>>>>>

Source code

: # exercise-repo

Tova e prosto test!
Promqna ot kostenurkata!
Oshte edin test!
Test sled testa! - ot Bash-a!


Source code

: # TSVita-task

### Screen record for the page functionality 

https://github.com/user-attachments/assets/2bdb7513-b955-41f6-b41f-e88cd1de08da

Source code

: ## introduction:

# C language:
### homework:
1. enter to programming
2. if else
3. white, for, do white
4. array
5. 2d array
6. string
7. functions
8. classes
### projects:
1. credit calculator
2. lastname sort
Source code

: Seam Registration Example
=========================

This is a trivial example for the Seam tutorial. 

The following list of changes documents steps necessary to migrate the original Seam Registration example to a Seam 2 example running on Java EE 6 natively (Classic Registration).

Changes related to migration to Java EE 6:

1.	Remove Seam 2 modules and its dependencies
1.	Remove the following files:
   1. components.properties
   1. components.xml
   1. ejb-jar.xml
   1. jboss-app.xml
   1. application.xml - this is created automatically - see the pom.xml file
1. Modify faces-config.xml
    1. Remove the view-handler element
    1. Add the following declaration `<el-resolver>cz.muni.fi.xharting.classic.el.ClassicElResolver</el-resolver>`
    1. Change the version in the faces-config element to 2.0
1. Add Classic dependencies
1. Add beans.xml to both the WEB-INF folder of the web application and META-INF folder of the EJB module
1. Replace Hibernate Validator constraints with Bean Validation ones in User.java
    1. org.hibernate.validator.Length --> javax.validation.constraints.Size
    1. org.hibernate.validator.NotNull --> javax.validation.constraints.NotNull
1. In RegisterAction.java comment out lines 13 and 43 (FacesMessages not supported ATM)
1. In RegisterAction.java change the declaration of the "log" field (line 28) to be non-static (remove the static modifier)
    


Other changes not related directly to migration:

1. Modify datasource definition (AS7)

<<<<<

* What the exercise asks
Every line above from the line with "This is a trivial" to the line with "Changes related to", inclusive, must be returned exactly; no other line belongs in the reply.

* Output of the task
This is a trivial example for the Seam tutorial. 

The following list of changes documents steps necessary to migrate the original Seam Registration example to a Seam 2 example running on Java EE 6 natively (Classic Registration).

Changes related to migration to Java EE 6:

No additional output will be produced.